# WHAT THE TASK REQUIRES
Keep only the lines of the data below that contain "Alignment", and copy them.

# PROVIDED RECORDS
==============================
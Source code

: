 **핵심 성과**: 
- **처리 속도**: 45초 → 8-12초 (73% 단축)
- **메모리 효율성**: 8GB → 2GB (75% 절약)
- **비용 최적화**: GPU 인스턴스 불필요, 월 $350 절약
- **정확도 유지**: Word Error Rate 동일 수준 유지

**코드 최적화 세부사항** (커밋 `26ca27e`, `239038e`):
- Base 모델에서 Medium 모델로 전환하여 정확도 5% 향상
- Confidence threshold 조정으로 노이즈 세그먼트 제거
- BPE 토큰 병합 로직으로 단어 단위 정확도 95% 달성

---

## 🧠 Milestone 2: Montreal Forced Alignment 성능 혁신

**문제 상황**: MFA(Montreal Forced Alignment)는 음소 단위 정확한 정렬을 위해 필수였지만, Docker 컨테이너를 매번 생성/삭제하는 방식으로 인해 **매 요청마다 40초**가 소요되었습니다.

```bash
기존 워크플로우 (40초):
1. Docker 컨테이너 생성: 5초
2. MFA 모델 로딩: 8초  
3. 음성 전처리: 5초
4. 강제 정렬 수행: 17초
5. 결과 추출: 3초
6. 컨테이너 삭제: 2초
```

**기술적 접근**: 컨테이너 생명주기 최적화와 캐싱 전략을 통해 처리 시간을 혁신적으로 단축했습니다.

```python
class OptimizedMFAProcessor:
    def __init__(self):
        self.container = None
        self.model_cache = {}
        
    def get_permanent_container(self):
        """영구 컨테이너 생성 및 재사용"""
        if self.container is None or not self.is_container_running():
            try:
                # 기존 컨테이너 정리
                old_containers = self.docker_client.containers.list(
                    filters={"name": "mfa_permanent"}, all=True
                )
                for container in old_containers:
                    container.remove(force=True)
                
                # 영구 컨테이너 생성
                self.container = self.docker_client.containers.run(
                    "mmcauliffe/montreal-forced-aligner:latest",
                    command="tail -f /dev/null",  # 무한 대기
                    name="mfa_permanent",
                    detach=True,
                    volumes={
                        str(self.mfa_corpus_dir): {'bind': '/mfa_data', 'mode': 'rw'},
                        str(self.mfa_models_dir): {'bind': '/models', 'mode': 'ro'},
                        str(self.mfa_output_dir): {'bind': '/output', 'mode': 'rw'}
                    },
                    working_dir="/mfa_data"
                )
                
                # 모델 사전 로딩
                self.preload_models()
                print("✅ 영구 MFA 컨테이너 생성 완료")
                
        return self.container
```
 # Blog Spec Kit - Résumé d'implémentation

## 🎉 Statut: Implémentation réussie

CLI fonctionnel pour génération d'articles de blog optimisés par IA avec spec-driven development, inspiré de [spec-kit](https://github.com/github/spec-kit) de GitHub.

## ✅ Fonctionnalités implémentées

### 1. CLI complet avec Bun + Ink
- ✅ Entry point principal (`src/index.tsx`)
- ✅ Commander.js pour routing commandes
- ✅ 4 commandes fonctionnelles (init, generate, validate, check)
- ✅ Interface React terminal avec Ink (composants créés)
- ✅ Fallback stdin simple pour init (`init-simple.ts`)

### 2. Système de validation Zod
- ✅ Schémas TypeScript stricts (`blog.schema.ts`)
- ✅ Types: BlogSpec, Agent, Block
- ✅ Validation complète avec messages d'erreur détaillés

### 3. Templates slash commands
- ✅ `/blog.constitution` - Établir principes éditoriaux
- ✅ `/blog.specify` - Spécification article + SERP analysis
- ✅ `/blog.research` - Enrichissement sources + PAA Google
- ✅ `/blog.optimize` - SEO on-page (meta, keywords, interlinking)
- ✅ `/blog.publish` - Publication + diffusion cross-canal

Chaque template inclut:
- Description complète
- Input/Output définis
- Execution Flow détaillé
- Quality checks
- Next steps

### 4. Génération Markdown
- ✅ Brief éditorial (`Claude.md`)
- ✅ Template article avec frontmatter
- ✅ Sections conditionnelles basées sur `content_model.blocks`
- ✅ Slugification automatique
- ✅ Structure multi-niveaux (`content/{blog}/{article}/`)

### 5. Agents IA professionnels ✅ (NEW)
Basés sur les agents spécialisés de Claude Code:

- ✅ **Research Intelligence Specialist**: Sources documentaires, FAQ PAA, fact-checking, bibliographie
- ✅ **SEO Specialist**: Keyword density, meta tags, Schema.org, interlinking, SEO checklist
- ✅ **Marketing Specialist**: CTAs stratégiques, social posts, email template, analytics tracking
==============================
# PROBLEM SOLUTION
## 🧠 Milestone 2: Montreal Forced Alignment 성능 혁신
**문제 상황**: MFA(Montreal Forced Alignment)는 음소 단위 정확한 정렬을 위해 필수였지만, Docker 컨테이너를 매번 생성/삭제하는 방식으로 인해 **매 요청마다 40초**가 소요되었습니다.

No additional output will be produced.